YOUR ASSIGNMENT: Each line of the data below should be repeated exactly.

(Data items)
__________________________________________________

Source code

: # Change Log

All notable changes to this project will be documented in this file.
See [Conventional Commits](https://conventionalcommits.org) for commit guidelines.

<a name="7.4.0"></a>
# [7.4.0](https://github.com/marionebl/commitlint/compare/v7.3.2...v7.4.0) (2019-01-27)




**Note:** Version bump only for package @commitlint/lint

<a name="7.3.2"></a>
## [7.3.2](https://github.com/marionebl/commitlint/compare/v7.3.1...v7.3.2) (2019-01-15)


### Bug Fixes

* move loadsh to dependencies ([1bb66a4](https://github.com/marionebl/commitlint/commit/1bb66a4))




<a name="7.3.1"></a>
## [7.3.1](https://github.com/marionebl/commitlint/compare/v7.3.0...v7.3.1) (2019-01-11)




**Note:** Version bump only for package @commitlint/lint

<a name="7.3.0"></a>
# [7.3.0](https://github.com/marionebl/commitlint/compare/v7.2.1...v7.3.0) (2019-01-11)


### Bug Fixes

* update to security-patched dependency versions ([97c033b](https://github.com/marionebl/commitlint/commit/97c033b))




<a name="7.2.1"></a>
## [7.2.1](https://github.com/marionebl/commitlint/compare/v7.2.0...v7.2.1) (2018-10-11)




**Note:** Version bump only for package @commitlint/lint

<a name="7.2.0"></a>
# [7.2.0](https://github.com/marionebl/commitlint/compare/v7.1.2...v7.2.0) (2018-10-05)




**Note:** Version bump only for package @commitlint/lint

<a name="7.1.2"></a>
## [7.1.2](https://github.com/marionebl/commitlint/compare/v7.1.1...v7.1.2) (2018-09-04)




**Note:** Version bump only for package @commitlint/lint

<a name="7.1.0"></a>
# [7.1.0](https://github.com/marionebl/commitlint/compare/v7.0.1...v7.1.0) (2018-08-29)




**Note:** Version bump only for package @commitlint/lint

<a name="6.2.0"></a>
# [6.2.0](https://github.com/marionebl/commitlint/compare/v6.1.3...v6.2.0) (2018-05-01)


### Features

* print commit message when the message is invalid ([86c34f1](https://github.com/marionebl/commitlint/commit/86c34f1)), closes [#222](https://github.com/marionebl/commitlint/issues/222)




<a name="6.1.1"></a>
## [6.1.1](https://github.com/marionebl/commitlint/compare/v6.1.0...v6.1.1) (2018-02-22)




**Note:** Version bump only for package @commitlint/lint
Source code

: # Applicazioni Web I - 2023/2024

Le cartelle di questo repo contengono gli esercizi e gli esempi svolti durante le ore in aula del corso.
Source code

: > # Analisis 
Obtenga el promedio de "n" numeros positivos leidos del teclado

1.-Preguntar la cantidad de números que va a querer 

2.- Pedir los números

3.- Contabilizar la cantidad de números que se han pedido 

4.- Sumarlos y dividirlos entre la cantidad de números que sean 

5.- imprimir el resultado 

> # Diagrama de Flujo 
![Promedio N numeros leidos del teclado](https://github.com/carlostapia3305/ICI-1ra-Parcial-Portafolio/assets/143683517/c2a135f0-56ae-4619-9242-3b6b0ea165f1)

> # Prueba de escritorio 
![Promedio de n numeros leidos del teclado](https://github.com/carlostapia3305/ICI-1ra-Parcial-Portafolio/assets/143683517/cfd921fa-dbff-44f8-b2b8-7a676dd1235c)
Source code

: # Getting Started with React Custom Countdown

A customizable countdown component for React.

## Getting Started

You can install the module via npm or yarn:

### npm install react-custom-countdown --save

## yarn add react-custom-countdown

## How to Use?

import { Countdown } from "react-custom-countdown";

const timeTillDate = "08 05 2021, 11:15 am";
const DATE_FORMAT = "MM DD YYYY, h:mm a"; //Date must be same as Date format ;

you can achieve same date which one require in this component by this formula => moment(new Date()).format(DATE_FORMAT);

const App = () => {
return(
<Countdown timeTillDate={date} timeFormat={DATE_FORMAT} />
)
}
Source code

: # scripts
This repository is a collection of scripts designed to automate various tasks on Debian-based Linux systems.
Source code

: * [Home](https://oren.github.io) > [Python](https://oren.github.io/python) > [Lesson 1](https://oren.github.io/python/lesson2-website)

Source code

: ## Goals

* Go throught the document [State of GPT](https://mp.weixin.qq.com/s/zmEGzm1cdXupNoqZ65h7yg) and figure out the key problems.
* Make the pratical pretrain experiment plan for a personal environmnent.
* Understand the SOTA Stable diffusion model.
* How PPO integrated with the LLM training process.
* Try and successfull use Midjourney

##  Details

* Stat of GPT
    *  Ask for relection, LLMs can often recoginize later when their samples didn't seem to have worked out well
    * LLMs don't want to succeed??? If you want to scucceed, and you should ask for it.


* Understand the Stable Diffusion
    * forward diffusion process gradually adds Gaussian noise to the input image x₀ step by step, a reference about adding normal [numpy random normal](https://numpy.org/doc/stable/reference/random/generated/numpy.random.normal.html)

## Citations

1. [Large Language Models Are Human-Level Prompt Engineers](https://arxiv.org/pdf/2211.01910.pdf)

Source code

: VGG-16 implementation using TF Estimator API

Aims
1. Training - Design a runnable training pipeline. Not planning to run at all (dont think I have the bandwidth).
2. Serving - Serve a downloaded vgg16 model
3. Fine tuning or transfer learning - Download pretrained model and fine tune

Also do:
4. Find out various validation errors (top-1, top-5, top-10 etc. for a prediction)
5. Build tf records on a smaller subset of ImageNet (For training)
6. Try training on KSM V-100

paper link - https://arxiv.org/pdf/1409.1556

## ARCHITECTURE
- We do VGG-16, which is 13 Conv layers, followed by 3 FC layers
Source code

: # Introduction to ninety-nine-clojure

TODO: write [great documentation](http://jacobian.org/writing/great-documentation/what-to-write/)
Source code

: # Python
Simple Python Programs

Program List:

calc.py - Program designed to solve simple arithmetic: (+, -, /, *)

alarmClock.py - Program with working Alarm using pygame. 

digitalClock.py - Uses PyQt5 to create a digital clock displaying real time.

__________________________________________________

PROBLEM SOLUTION:
Source code

: # Change Log

All notable changes to this project will be documented in this file.
See [Conventional Commits](https://conventionalcommits.org) for commit guidelines.

<a name="7.4.0"></a>
# [7.4.0](https://github.com/marionebl/commitlint/compare/v7.3.2...v7.4.0) (2019-01-27)




**Note:** Version bump only for package @commitlint/lint

<a name="7.3.2"></a>
## [7.3.2](https://github.com/marionebl/commitlint/compare/v7.3.1...v7.3.2) (2019-01-15)


### Bug Fixes

* move loadsh to dependencies ([1bb66a4](https://github.com/marionebl/commitlint/commit/1bb66a4))




<a name="7.3.1"></a>
## [7.3.1](https://github.com/marionebl/commitlint/compare/v7.3.0...v7.3.1) (2019-01-11)




**Note:** Version bump only for package @commitlint/lint

<a name="7.3.0"></a>
# [7.3.0](https://github.com/marionebl/commitlint/compare/v7.2.1...v7.3.0) (2019-01-11)


### Bug Fixes

* update to security-patched dependency versions ([97c033b](https://github.com/marionebl/commitlint/commit/97c033b))




<a name="7.2.1"></a>
## [7.2.1](https://github.com/marionebl/commitlint/compare/v7.2.0...v7.2.1) (2018-10-11)




**Note:** Version bump only for package @commitlint/lint

<a name="7.2.0"></a>
# [7.2.0](https://github.com/marionebl/commitlint/compare/v7.1.2...v7.2.0) (2018-10-05)




**Note:** Version bump only for package @commitlint/lint

<a name="7.1.2"></a>
## [7.1.2](https://github.com/marionebl/commitlint/compare/v7.1.1...v7.1.2) (2018-09-04)




**Note:** Version bump only for package @commitlint/lint

<a name="7.1.0"></a>
# [7.1.0](https://github.com/marionebl/commitlint/compare/v7.0.1...v7.1.0) (2018-08-29)




**Note:** Version bump only for package @commitlint/lint

<a name="6.2.0"></a>
# [6.2.0](https://github.com/marionebl/commitlint/compare/v6.1.3...v6.2.0) (2018-05-01)


### Features

* print commit message when the message is invalid ([86c34f1](https://github.com/marionebl/commitlint/commit/86c34f1)), closes [#222](https://github.com/marionebl/commitlint/issues/222)




<a name="6.1.1"></a>
## [6.1.1](https://github.com/marionebl/commitlint/compare/v6.1.0...v6.1.1) (2018-02-22)




**Note:** Version bump only for package @commitlint/lint
Source code

: # Applicazioni Web I - 2023/2024

Le cartelle di questo repo contengono gli esercizi e gli esempi svolti durante le ore in aula del corso.
Source code

: > # Analisis 
Obtenga el promedio de "n" numeros positivos leidos del teclado

1.-Preguntar la cantidad de números que va a querer 

2.- Pedir los números

3.- Contabilizar la cantidad de números que se han pedido 

4.- Sumarlos y dividirlos entre la cantidad de números que sean 

5.- imprimir el resultado 

> # Diagrama de Flujo 
![Promedio N numeros leidos del teclado](https://github.com/carlostapia3305/ICI-1ra-Parcial-Portafolio/assets/143683517/c2a135f0-56ae-4619-9242-3b6b0ea165f1)

> # Prueba de escritorio 
![Promedio de n numeros leidos del teclado](https://github.com/carlostapia3305/ICI-1ra-Parcial-Portafolio/assets/143683517/cfd921fa-dbff-44f8-b2b8-7a676dd1235c)
Source code

: # Getting Started with React Custom Countdown

A customizable countdown component for React.

## Getting Started

You can install the module via npm or yarn:

### npm install react-custom-countdown --save

## yarn add react-custom-countdown

## How to Use?

import { Countdown } from "react-custom-countdown";

const timeTillDate = "08 05 2021, 11:15 am";
const DATE_FORMAT = "MM DD YYYY, h:mm a"; //Date must be same as Date format ;

you can achieve same date which one require in this component by this formula => moment(new Date()).format(DATE_FORMAT);

const App = () => {
return(
<Countdown timeTillDate={date} timeFormat={DATE_FORMAT} />
)
}
Source code

: # scripts
This repository is a collection of scripts designed to automate various tasks on Debian-based Linux systems.
Source code

: * [Home](https://oren.github.io) > [Python](https://oren.github.io/python) > [Lesson 1](https://oren.github.io/python/lesson2-website)

Source code

: ## Goals

* Go throught the document [State of GPT](https://mp.weixin.qq.com/s/zmEGzm1cdXupNoqZ65h7yg) and figure out the key problems.
* Make the pratical pretrain experiment plan for a personal environmnent.
* Understand the SOTA Stable diffusion model.
* How PPO integrated with the LLM training process.
* Try and successfull use Midjourney

##  Details

* Stat of GPT
    *  Ask for relection, LLMs can often recoginize later when their samples didn't seem to have worked out well
    * LLMs don't want to succeed??? If you want to scucceed, and you should ask for it.


* Understand the Stable Diffusion
    * forward diffusion process gradually adds Gaussian noise to the input image x₀ step by step, a reference about adding normal [numpy random normal](https://numpy.org/doc/stable/reference/random/generated/numpy.random.normal.html)

## Citations

1. [Large Language Models Are Human-Level Prompt Engineers](https://arxiv.org/pdf/2211.01910.pdf)

Source code

: VGG-16 implementation using TF Estimator API

Aims
1. Training - Design a runnable training pipeline. Not planning to run at all (dont think I have the bandwidth).
2. Serving - Serve a downloaded vgg16 model
3. Fine tuning or transfer learning - Download pretrained model and fine tune

Also do:
4. Find out various validation errors (top-1, top-5, top-10 etc. for a prediction)
5. Build tf records on a smaller subset of ImageNet (For training)
6. Try training on KSM V-100

paper link - https://arxiv.org/pdf/1409.1556

## ARCHITECTURE
- We do VGG-16, which is 13 Conv layers, followed by 3 FC layers
Source code

: # Introduction to ninety-nine-clojure

TODO: write [great documentation](http://jacobian.org/writing/great-documentation/what-to-write/)
Source code

: # Python
Simple Python Programs

Program List:

calc.py - Program designed to solve simple arithmetic: (+, -, /, *)

alarmClock.py - Program with working Alarm using pygame. 

digitalClock.py - Uses PyQt5 to create a digital clock displaying real time.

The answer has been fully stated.